Avec « Rosa », la nouvelle saison revient finalement aux ambitions pédagogiques du programme. La version originale du show, dont la diffusion a commencé en 1963, se destinait à un public familial, et tout particulièrement aux enfants. C’était un peu le C’est par sorcier de la BBC, un moyen amusant d’initier et de sensibiliser les plus petit-e-s aux sciences et à l’histoire grâce au voyage temporel. Les aventures « historiques » de Doctor Who sont très attendues par les fans, quasi incontournables. On a déjà pu croiser Madame de Pompadour, Winston Churchill, Agatha Christie, la Reine Victoria et même Néfertiti. Cependant, ces dernières années, Moffat avait peu à peu dévié de la fonction éducative de la série.

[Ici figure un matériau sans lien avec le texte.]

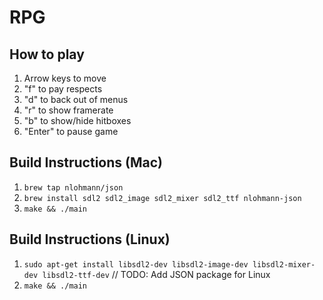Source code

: # RPG

## How to play
1. Arrow keys to move
2. "f" to pay respects
3. "d" to back out of menus
4. "r" to show framerate
5. "b" to show/hide hitboxes
6. "Enter" to pause game

## Build Instructions (Mac)

1. `brew tap nlohmann/json`
2. `brew install sdl2 sdl2_image sdl2_mixer sdl2_ttf nlohmann-json`
3. `make && ./main`

## Build Instructions (Linux)

1. `sudo apt-get install libsdl2-dev libsdl2-image-dev libsdl2-mixer-dev libsdl2-ttf-dev` // TODO: Add JSON package for Linux
2. `make && ./main`
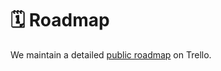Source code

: # 🗓 Roadmap

We maintain a detailed [public roadmap](https://trello.com/b/BkZ5fSI8/mimicry-public-roadmap) on Trello.
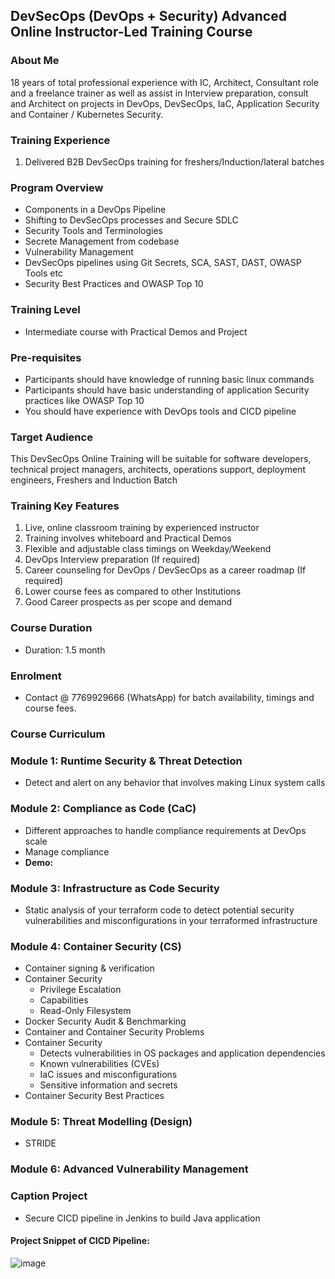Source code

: ## DevSecOps (DevOps + Security) Advanced Online Instructor-Led Training Course

### About Me
18 years of total professional experience with IC, Architect, Consultant role and a freelance trainer as well as assist in Interview preparation, consult and Architect on projects in DevOps, DevSecOps, IaC, Application Security and Container / Kubernetes Security.

### Training Experience
1. Delivered B2B DevSecOps training for freshers/Induction/lateral batches

### Program Overview
- Components in a DevOps Pipeline
- Shifting to DevSecOps processes and Secure SDLC
- Security Tools and Terminologies
- Secrete Management from codebase
- Vulnerability Management
- DevSecOps pipelines using Git Secrets, SCA, SAST, DAST, OWASP Tools etc
- Security Best Practices and OWASP Top 10

### Training Level
- Intermediate course with Practical Demos and Project

### Pre-requisites
- Participants should have knowledge of running basic linux commands
- Participants should have basic understanding of application Security practices like OWASP Top 10
- You should have experience with DevOps tools and CICD pipeline

### Target Audience
This DevSecOps Online Training will be suitable for software developers, technical project managers, architects, operations support, deployment engineers, Freshers and Induction Batch

### Training Key Features
1. Live, online classroom training by experienced instructor
2. Training involves whiteboard and Practical Demos
3. Flexible and adjustable class timings on Weekday/Weekend
7. DevOps Interview preparation (If required)
8. Career counseling for DevOps / DevSecOps as a career roadmap (If required)
9. Lower course fees as compared to other Institutions
10. Good Career prospects as per scope and demand

### Course Duration
- Duration: 1.5 month

### Enrolment
- Contact @ 7769929666 (WhatsApp) for batch availability, timings and course fees.


### Course Curriculum

### Module 1: Runtime Security & Threat Detection
- Detect and alert on any behavior that involves making Linux system calls

### Module 2: Compliance as Code (CaC)
- Different approaches to handle compliance requirements at DevOps scale
- Manage compliance
- **Demo:**

### Module 3: Infrastructure as Code Security
- Static analysis of your terraform code to detect potential security vulnerabilities and misconfigurations in your terraformed infrastructure
  
### Module 4: Container Security (CS)
- Container signing & verification
- Container Security
	- Privilege Escalation
	- Capabilities
	- Read-Only Filesystem
- Docker Security Audit & Benchmarking
- Container and Container Security Problems
- Container Security
	- Detects vulnerabilities in OS packages and application dependencies
	- Known vulnerabilities (CVEs)
	- IaC issues and misconfigurations
	- Sensitive information and secrets
- Container Security Best Practices

### Module 5: Threat Modelling (Design)
- STRIDE

### Module 6: Advanced Vulnerability Management

### Caption Project
- Secure CICD pipeline in Jenkins to build Java application


#### Project Snippet of CICD Pipeline:

![image](https://user-images.githubusercontent.com/19668060/222781377-9bc4f8cc-7022-4938-a54f-52c77241ab53.png)
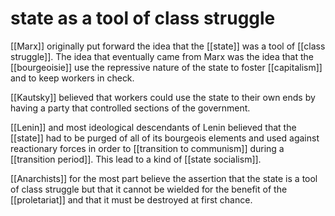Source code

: # state as a tool of class struggle

[[Marx]] originally put forward the idea that the [[state]] was a tool of [[class struggle]]. The idea that eventually came from Marx was the idea that the [[bourgeoisie]] use the repressive nature of the state to foster [[capitalism]] and to keep workers in check.

[[Kautsky]] believed that workers could use the state to their own ends by having a party that controlled sections of the government.

[[Lenin]] and most ideological descendants of Lenin believed that the [[state]] had to be purged of all of its bourgeois elements and used against reactionary forces in order to [[transition to communism]] during a [[transition period]]. This lead to a kind of [[state socialism]].

[[Anarchists]] for the most part believe the assertion that the state is a tool of class struggle but that it cannot be wielded for the benefit of the [[proletariat]] and that it must be destroyed at first chance.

En tout point, la construction narrative de « Rosa » n’a qu’une fonction : instruire l’audience et réhabiliter celle qui est aujourd’hui une icône de la lutte pour la justice sociale. La Doctoresse va jusqu’à noter sur un tableau de fortune des informations factuelles sur la militante afro-américaine. Le traitement de la discrimination raciale n’est en rien étranger à Doctor Who – ses méchants iconiques étant les Daleks, des créatures œuvrant pour des choses aussi réjouissantes que la « pureté de la race ». Cependant, jamais auparavant, le sujet n’avait été traité aussi frontalement et avec un tel ancrage dans notre réalité. Dans cet épisode, le racisme remis en cause est aussi bien individuel que structurel, et le privilège blanc de Graham et de la Doctoresse est ouvertement montré et formulé.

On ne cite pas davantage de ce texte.